The line containing "## Features" marks the end; return exactly every line from the start of the records up to and including it, but no pictures.
···
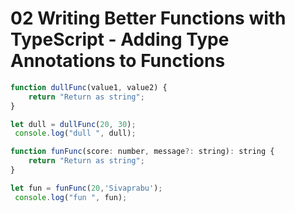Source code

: # 02 Writing Better Functions with TypeScript - Adding Type Annotations to Functions

```javascript
function dullFunc(value1, value2) {
    return "Return as string";
}

let dull = dullFunc(20, 30);
 console.log("dull ", dull);

function funFunc(score: number, message?: string): string {
    return "Return as string";
}

let fun = funFunc(20,'Sivaprabu');
 console.log("fun ", fun);
```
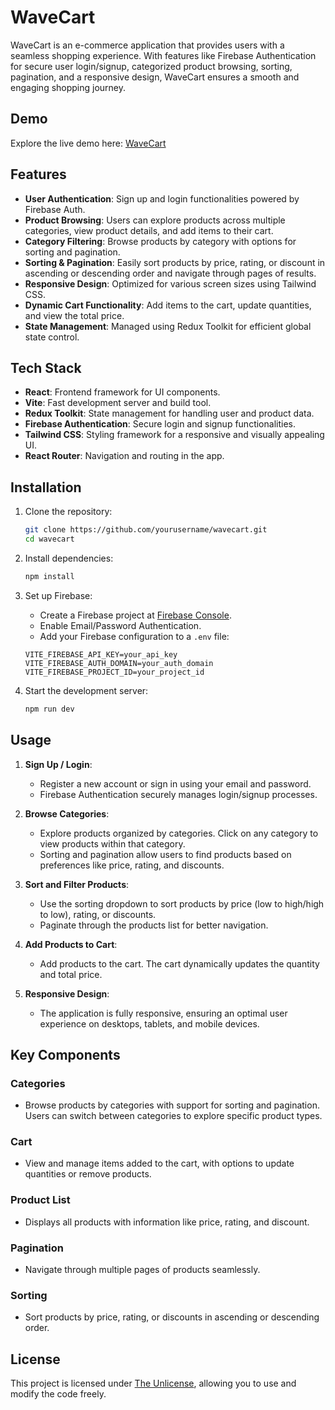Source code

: # WaveCart

WaveCart is an e-commerce application that provides users with a seamless shopping experience. With features like Firebase Authentication for secure user login/signup, categorized product browsing, sorting, pagination, and a responsive design, WaveCart ensures a smooth and engaging shopping journey.

## Demo

Explore the live demo here: [WaveCart](https://wavecart-rho.vercel.app/)

## Features

- **User Authentication**: Sign up and login functionalities powered by Firebase Auth.
- **Product Browsing**: Users can explore products across multiple categories, view product details, and add items to their cart.
- **Category Filtering**: Browse products by category with options for sorting and pagination.
- **Sorting & Pagination**: Easily sort products by price, rating, or discount in ascending or descending order and navigate through pages of results.
- **Responsive Design**: Optimized for various screen sizes using Tailwind CSS.
- **Dynamic Cart Functionality**: Add items to the cart, update quantities, and view the total price.
- **State Management**: Managed using Redux Toolkit for efficient global state control.

## Tech Stack

- **React**: Frontend framework for UI components.
- **Vite**: Fast development server and build tool.
- **Redux Toolkit**: State management for handling user and product data.
- **Firebase Authentication**: Secure login and signup functionalities.
- **Tailwind CSS**: Styling framework for a responsive and visually appealing UI.
- **React Router**: Navigation and routing in the app.

## Installation

1. Clone the repository:
    ```bash
    git clone https://github.com/yourusername/wavecart.git
    cd wavecart
    ```

2. Install dependencies:
    ```bash
    npm install
    ```

3. Set up Firebase:
   - Create a Firebase project at [Firebase Console](https://console.firebase.google.com/).
   - Enable Email/Password Authentication.
   - Add your Firebase configuration to a `.env` file:
    ```env
    VITE_FIREBASE_API_KEY=your_api_key
    VITE_FIREBASE_AUTH_DOMAIN=your_auth_domain
    VITE_FIREBASE_PROJECT_ID=your_project_id
    ```

4. Start the development server:
    ```bash
    npm run dev
    ```

## Usage

1. **Sign Up / Login**:
   - Register a new account or sign in using your email and password.
   - Firebase Authentication securely manages login/signup processes.

2. **Browse Categories**:
   - Explore products organized by categories. Click on any category to view products within that category.
   - Sorting and pagination allow users to find products based on preferences like price, rating, and discounts.

3. **Sort and Filter Products**:
   - Use the sorting dropdown to sort products by price (low to high/high to low), rating, or discounts.
   - Paginate through the products list for better navigation.

4. **Add Products to Cart**:
   - Add products to the cart. The cart dynamically updates the quantity and total price.

5. **Responsive Design**:
   - The application is fully responsive, ensuring an optimal user experience on desktops, tablets, and mobile devices.

## Key Components

### Categories
- Browse products by categories with support for sorting and pagination. Users can switch between categories to explore specific product types.

### Cart
- View and manage items added to the cart, with options to update quantities or remove products.

### Product List
- Displays all products with information like price, rating, and discount.

### Pagination
- Navigate through multiple pages of products seamlessly.

### Sorting
- Sort products by price, rating, or discounts in ascending or descending order.

## License

This project is licensed under [The Unlicense](http://unlicense.org/), allowing you to use and modify the code freely.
···
Task response
Source code

: # 02 Writing Better Functions with TypeScript - Adding Type Annotations to Functions

```javascript
function dullFunc(value1, value2) {
    return "Return as string";
}

let dull = dullFunc(20, 30);
 console.log("dull ", dull);

function funFunc(score: number, message?: string): string {
    return "Return as string";
}

let fun = funFunc(20,'Sivaprabu');
 console.log("fun ", fun);
```
Source code

: # WaveCart

WaveCart is an e-commerce application that provides users with a seamless shopping experience. With features like Firebase Authentication for secure user login/signup, categorized product browsing, sorting, pagination, and a responsive design, WaveCart ensures a smooth and engaging shopping journey.

## Demo

Explore the live demo here: [WaveCart](https://wavecart-rho.vercel.app/)

## Features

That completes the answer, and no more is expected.